If you are an elderly individual who has been living with your spouse for most of your life, it can be a scary situation if they are suddenly put into a nursing home, and it can leave your mind full of swirling questions and concern. Not the least of those questions might be if Medicaid can actually take your house in order to pay for the cost of the nursing home care that your spouse requires. Dealing with such a transition is hard enough in and of itself; you shouldn’t have to worry about potentially not having a place to live on top of it. So let’s put those fears you may have to rest.
Generally, a person’s house is exempt, and as such, isn’t counted when he or she goes to apply for Medicaid. The only caveat here is that the equity value of the home has to be under $552,000. However, if you’re married and your spouse continues to live in the home, the home then becomes exempt regardless of value.
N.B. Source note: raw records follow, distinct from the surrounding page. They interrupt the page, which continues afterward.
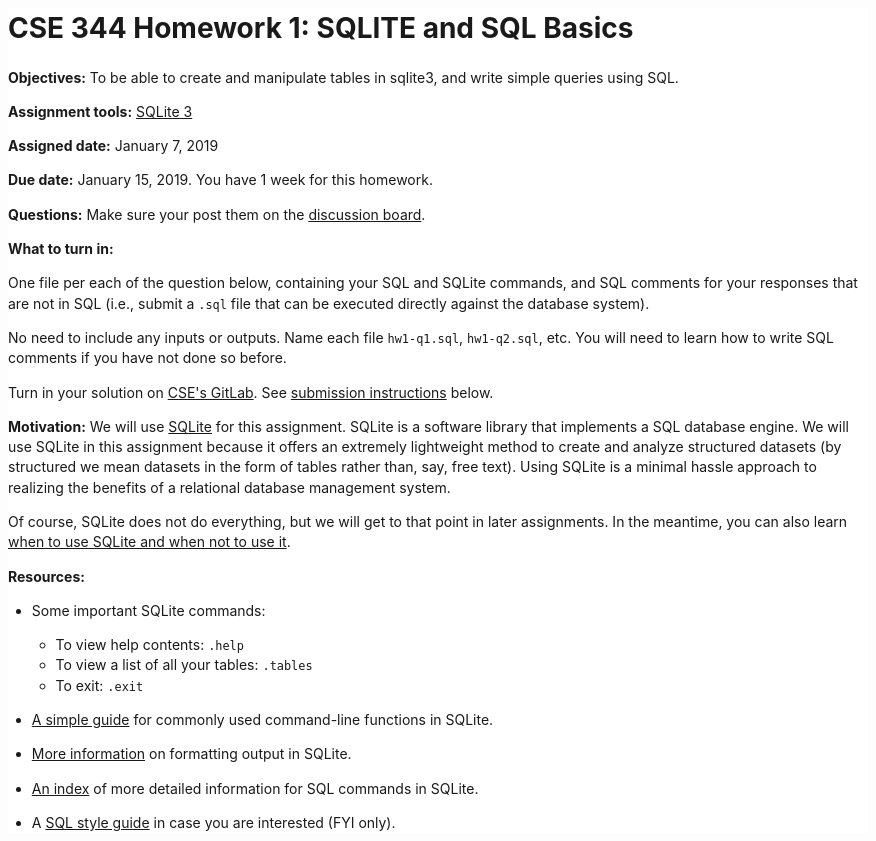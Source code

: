 # CSE 344 Homework 1: SQLITE and SQL Basics

**Objectives:** To be able to create and manipulate tables in sqlite3, and write simple queries using SQL.

**Assignment tools:** [SQLite 3](https://www.sqlite.org/)

**Assigned date:** January 7, 2019

**Due date:** January 15, 2019. You have 1 week for this homework.

**Questions:** Make sure your post them on the [discussion board](https://piazza.com/washington/fall2019/cse344).

**What to turn in:**

One file per each of the question below, containing your SQL and SQLite commands, 
and SQL comments for your responses that are not in SQL (i.e., submit a `.sql` file that 
can be executed directly against the database system). 

No need to include any inputs or outputs. Name each file `hw1-q1.sql`, `hw1-q2.sql`, etc. 
You will need to learn how to write SQL comments if you have not done so before. 

Turn in your solution on [CSE's GitLab](https://gitlab.cs.washington.edu). 
See [submission instructions](#submission) below.


**Motivation:** 
We will use [SQLite](https://www.sqlite.org) for this assignment. 
SQLite is a software library that implements a SQL database engine. 
We will use SQLite in this assignment because it offers an extremely lightweight method to 
create and analyze structured datasets (by structured we mean datasets in the form of tables 
rather than, say, free text). Using SQLite is a minimal hassle approach to realizing the 
benefits of a relational database management system. 

Of course, SQLite does not do 
everything, but we will get to that point in later assignments. In the meantime, 
you can also learn [when to use SQLite and when not to use it](http://www.sqlite.org/whentouse.html).

**Resources:**

- Some important SQLite commands:
  - To view help contents: `.help`
  - To view a list of all your tables: `.tables`
  - To exit: `.exit` 

- [A simple guide](http://www.pantz.org/software/sqlite/sqlite_commands_and_general_usage.html) for commonly used command-line functions in SQLite.

- [More information](http://www.sqlite.org/sqlite.html) on formatting output in SQLite. 

- [An index](http://www.sqlite.org/lang.html) of more detailed information for SQL commands in SQLite.

- A [SQL style guide](http://www.sqlstyle.guide/) in case you are interested (FYI only).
What’s more, some states with high property values have actually increased the single-person exemption to $828,000. So, if you’re single and your home is close to the initial $552,000, you’ll have to check the Medicaid rules for your state to see if your state has the lower or higher exemption.
Also, some states will require that the person applying for Medicaid or the homeowner indicate either orally or in writing that they “intend to return” to their house if they are ever physically able to do so, regardless of how unlikely a scenario it may be. If the person isn’t able to understand this or communicate it, then a family member can do so for them to the state Medicaid workers.
Please note that although the house might be exempt at the time the owner applies for Medicaid, there are a few states that will begin to count the house once six months have gone by, but only if it’s clear that the owner won’t ever be able to go back to the home according to a physician’s examination and conclusion. However, this is a minority position, and most states will continue to exempt the house for as long as the applicant is alive.
However, in all states, once the Medicaid recipient dies, the state will then seek repayment of any Medicaid outlays made on behalf of the recipient. For instance, if your loved one was in the nursing home two years, and Medicaid was paying them.
To finish up, in most cases, you will not lose the house in order to pay the nursing home as long as the recipient is alive, but it may be sold to pay off Medicaid once they have passed away.